#### Working data

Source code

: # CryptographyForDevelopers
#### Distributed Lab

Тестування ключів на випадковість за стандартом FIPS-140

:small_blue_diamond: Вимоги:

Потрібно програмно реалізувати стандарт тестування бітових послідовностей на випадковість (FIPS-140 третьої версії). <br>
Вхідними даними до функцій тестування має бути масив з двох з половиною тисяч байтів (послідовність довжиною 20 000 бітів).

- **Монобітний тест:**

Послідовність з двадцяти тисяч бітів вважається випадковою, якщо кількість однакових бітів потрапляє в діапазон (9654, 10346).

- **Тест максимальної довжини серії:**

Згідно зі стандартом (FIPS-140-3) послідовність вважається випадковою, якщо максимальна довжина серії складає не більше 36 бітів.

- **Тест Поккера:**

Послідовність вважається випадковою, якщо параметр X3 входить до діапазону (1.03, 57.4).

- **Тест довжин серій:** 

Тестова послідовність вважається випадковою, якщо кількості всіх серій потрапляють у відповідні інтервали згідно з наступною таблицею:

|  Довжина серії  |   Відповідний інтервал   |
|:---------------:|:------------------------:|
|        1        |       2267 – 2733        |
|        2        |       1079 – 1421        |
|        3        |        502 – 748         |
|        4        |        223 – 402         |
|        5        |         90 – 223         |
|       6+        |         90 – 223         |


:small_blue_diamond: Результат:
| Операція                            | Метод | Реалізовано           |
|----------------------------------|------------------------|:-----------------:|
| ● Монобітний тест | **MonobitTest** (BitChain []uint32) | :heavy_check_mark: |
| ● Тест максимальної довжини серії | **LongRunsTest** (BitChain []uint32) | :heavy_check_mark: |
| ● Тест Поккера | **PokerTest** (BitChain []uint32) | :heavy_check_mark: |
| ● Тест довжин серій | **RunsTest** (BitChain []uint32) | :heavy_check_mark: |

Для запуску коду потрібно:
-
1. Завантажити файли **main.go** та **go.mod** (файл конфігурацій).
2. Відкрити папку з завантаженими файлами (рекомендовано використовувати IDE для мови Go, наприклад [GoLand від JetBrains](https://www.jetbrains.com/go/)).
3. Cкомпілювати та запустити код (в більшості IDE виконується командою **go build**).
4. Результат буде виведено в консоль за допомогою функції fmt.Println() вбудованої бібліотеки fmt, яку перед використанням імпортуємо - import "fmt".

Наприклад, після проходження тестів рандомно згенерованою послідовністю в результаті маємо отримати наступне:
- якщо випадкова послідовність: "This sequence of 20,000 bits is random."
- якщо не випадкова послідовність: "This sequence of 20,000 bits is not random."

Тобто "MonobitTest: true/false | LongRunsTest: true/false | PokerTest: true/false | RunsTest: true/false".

########

■ **Task instructions**: Keep both end lines and retype everything in the records above from the line containing "Для запуску коду" through the line containing "3. Cкомпілювати та", exactly, with nothing else.

■ **Task solution**:
Для запуску коду потрібно:
-
1. Завантажити файли **main.go** та **go.mod** (файл конфігурацій).
2. Відкрити папку з завантаженими файлами (рекомендовано використовувати IDE для мови Go, наприклад [GoLand від JetBrains](https://www.jetbrains.com/go/)).
3. Cкомпілювати та запустити код (в більшості IDE виконується командою **go build**).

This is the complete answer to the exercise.